General Atlantic, Francisco Partners sue over break-up fee

The two private equity firms have filed a lawsuit against Aeroflex, which last month terminated its $1 billion buyout agreement with the pair in favour of a higher offer from Veritas.

Technology company Aeroflex is being sued by General Atlantic and Francisco Partners for allegedly breaching the termination clauses of their $1 billion (€740 million) merger agreement. Aeroflex terminated the agreement on 25 May, after accepting a $1.1 billion offer from a consortium led by Veritas Capital and financed by Veritas, Goldman Sachs and Golden Gate Capital.

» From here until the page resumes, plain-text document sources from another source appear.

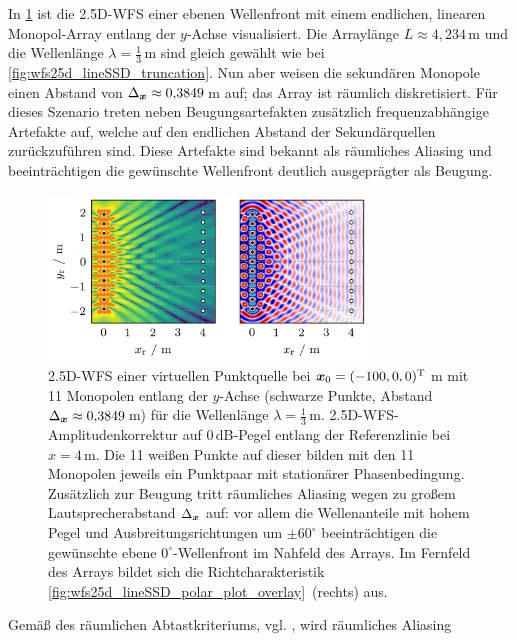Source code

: In \Abb\ref{fig:wfs25d_lineSSD_aliasing} ist die 2.5D-WFS einer ebenen Wellenfront
mit einem endlichen, linearen Monopol-Array entlang der $y$-Achse visualisiert.
%
Die Arraylänge $L \approx 4{,}234$\,m und die Wellenlänge $\lambda=\frac{1}{3}$\,m sind
gleich gewählt wie bei \Abb\ref{fig:wfs25d_lineSSD_truncation}.
%
Nun aber weisen die sekundären Monopole einen Abstand von
$\Delta_{\bm{x}}\approx 0{,}3849$\,m auf; das Array ist räumlich diskretisiert.
%
Für dieses Szenario treten neben Beugungsartefakten zusätzlich
frequenzabhängige Artefakte auf, welche auf den endlichen Abstand der
Sekundärquellen zurückzuführen sind.
%
Diese Artefakte sind bekannt als räumliches Aliasing und beeinträchtigen die
gewünschte Wellenfront deutlich ausgeprägter als Beugung.
%
\begin{figure}[t]
\centering
\begin{plotfigures}
\includegraphics[width=85mm]{../python/wfs25d_lineSSD_aliasing.png}
\end{plotfigures}
\caption{2.5D-WFS einer virtuellen Punktquelle bei
$\bm{x}_\mathrm{0} = (-100,0,0)^\mathrm{T}$\,m mit 11 Monopolen entlang der $y$-Achse
(schwarze Punkte, Abstand $\Delta_{\bm{x}}\approx 0{,}3849$\,m)
für die Wellenlänge $\lambda=\frac{1}{3}$\,m.
%
2.5D-WFS-Amplitudenkorrektur auf $0$\,dB-Pegel entlang der Referenzlinie bei
$x=4$\,m.
%
Die 11 weißen Punkte auf dieser bilden mit den 11 Monopolen jeweils ein
Punktpaar mit stationärer Phasenbedingung.
%
Zusätzlich zur Beugung tritt räumliches Aliasing wegen zu großem Lautsprecherabstand
$\Delta_{\bm{x}} $ auf:
vor allem die Wellenanteile mit hohem Pegel und
Ausbreitungsrichtungen um $\pm 60^\circ$ beeinträchtigen die
gewünschte ebene $0^\circ$-Wellenfront im Nahfeld des Arrays.
%
Im Fernfeld des Arrays bildet sich die Richtcharakteristik
\Abb\ref{fig:wfs25d_lineSSD_polar_plot_overlay}~(rechts) aus.
%
\cc
}
\label{fig:wfs25d_lineSSD_aliasing}
\end{figure}
%
Gemäß des räumlichen Abtastkriteriums,
vgl. \cite[Kap.~26.4]{Skudrzyk1971}, wird räumliches Aliasing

Aeroflex, GA and Francisco apparently disagree as to whether the termination fee owed is a “company termination fee”, equivalent to $30 million as per their merger agreement, or a “parent termination fee”, equivalent to $22.5 million. The merger agreement also states that in certain circumstances relating to termination, Aeroflex is expected to pay the private equity firms $7.5 million for expenses incurred.

According to a document filed by Aeroflex with the Securities and Exchange Commission, the suit alleges the higher fee is owed because Veritas, Golden Gate and Goldman were not “excluded parties” under terms of the merger agreement.

Aeroflex said in the filing that “the allegations in the complaint are without merit”, and that it intends “to defend against them vigorously”.

General Atlantic declined to comment.